▶ _INSTRUCTIONS TO FOLLOW_
Going down the listing below, print exactly each line from the one with "प्राप्तो वीर-गुरु-प्रथां पृथुतरां" up to and including the one with "सोऽ यं सिंह-महीपालो वसुदेव इति स्फुटम् ।", and skip the rest.

**** DATA FOR THIS EXERCISE

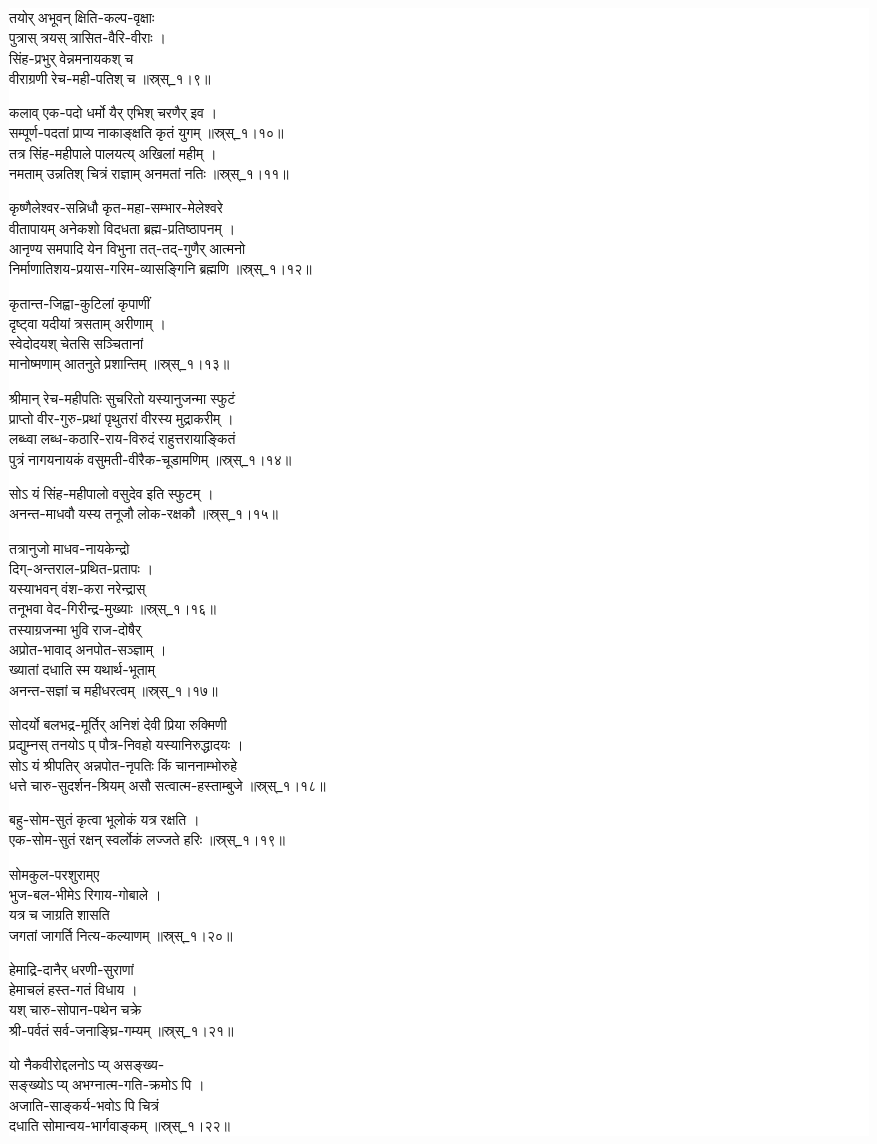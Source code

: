 तयोर् अभूवन् क्षिति-कल्प-वृक्षाः  
पुत्रास् त्रयस् त्रासित-वैरि-वीराः ।  
सिंह-प्रभुर् वेन्नमनायकश् च  
वीराग्रणी रेच-मही-पतिश् च ॥स्र्स्_१।९॥  
    
कलाव् एक-पदो धर्मो यैर् एभिश् चरणैर् इव ।  
सम्पूर्ण-पदतां प्राप्य नाकाङ्क्षति कृतं युगम् ॥स्र्स्_१।१०॥  
तत्र सिंह-महीपाले पालयत्य् अखिलां महीम् ।  
नमताम् उन्नतिश् चित्रं राज्ञाम् अनमतां नतिः ॥स्र्स्_१।११॥  
    
कृष्णैलेश्वर-सन्निधौ कृत-महा-सम्भार-मेलेश्वरे  
वीतापायम् अनेकशो विदधता ब्रह्म-प्रतिष्ठापनम् ।  
आनृण्य समपादि येन विभुना तत्-तद्-गुणैर् आत्मनो  
निर्माणातिशय-प्रयास-गरिम-व्यासङ्गिनि ब्रह्मणि ॥स्र्स्_१।१२॥  
    
कृतान्त-जिह्वा-कुटिलां कृपाणीं  
दृष्ट्वा यदीयां त्रसताम् अरीणाम् ।  
स्वेदोदयश् चेतसि सञ्चितानां  
मानोष्मणाम् आतनुते प्रशान्तिम् ॥स्र्स्_१।१३॥  
    
श्रीमान् रेच-महीपतिः सुचरितो यस्यानुजन्मा स्फुटं  
प्राप्तो वीर-गुरु-प्रथां पृथुतरां वीरस्य मुद्राकरीम् ।  
लब्ध्वा लब्ध-कठारि-राय-विरुदं राहुत्तरायाङ्कितं  
पुत्रं नागयनायकं वसुमती-वीरैक-चूडामणिम् ॥स्र्स्_१।१४॥  
    
सोऽ यं सिंह-महीपालो वसुदेव इति स्फुटम् ।  
अनन्त-माधवौ यस्य तनूजौ लोक-रक्षकौ ॥स्र्स्_१।१५॥  
    
तत्रानुजो माधव-नायकेन्द्रो  
दिग्-अन्तराल-प्रथित-प्रतापः ।  
यस्याभवन् वंश-करा नरेन्द्रास्  
तनूभवा वेद-गिरीन्द्र-मुख्याः ॥स्र्स्_१।१६॥  
तस्याग्रजन्मा भुवि राज-दोषैर्  
अप्रोत-भावाद् अनपोत-सञ्ज्ञाम् ।  
ख्यातां दधाति स्म यथार्थ-भूताम्  
अनन्त-सज्ञां च महीधरत्वम् ॥स्र्स्_१।१७॥  
    
सोदर्यो बलभद्र-मूर्तिर् अनिशं देवी प्रिया रुक्मिणी  
प्रद्युम्नस् तनयोऽ प् पौत्र-निवहो यस्यानिरुद्धादयः ।  
सोऽ यं श्रीपतिर् अन्नपोत-नृपतिः किं चाननाम्भोरुहे  
धत्ते चारु-सुदर्शन-श्रियम् असौ सत्वात्म-हस्ताम्बुजे ॥स्र्स्_१।१८॥  
    
बहु-सोम-सुतं कृत्वा भूलोकं यत्र रक्षति ।  
एक-सोम-सुतं रक्षन् स्वर्लोकं लज्जते हरिः ॥स्र्स्_१।१९॥  
    
सोमकुल-परशुराम्ए  
भुज-बल-भीमेऽ रिगाय-गोबाले ।  
यत्र च जाग्रति शासति  
जगतां जागर्ति नित्य-कल्याणम् ॥स्र्स्_१।२०॥  
    
हेमाद्रि-दानैर् धरणी-सुराणां  
हेमाचलं हस्त-गतं विधाय ।  
यश् चारु-सोपान-पथेन चक्रे  
श्री-पर्वतं सर्व-जनाङ्घ्रि-गम्यम् ॥स्र्स्_१।२१॥  
    
यो नैकवीरोद्दलनोऽ प्य् असङ्ख्य-  
सङ्ख्योऽ प्य् अभग्नात्म-गति-क्रमोऽ पि ।  
अजाति-साङ्कर्य-भवोऽ पि चित्रं  
दधाति सोमान्वय-भार्गवाङ्कम् ॥स्र्स्_१।२२॥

********

▶ _EXPECTED ANSWER_
प्राप्तो वीर-गुरु-प्रथां पृथुतरां वीरस्य मुद्राकरीम् ।  
लब्ध्वा लब्ध-कठारि-राय-विरुदं राहुत्तरायाङ्कितं  
पुत्रं नागयनायकं वसुमती-वीरैक-चूडामणिम् ॥स्र्स्_१।१४॥  
    
सोऽ यं सिंह-महीपालो वसुदेव इति स्फुटम् ।  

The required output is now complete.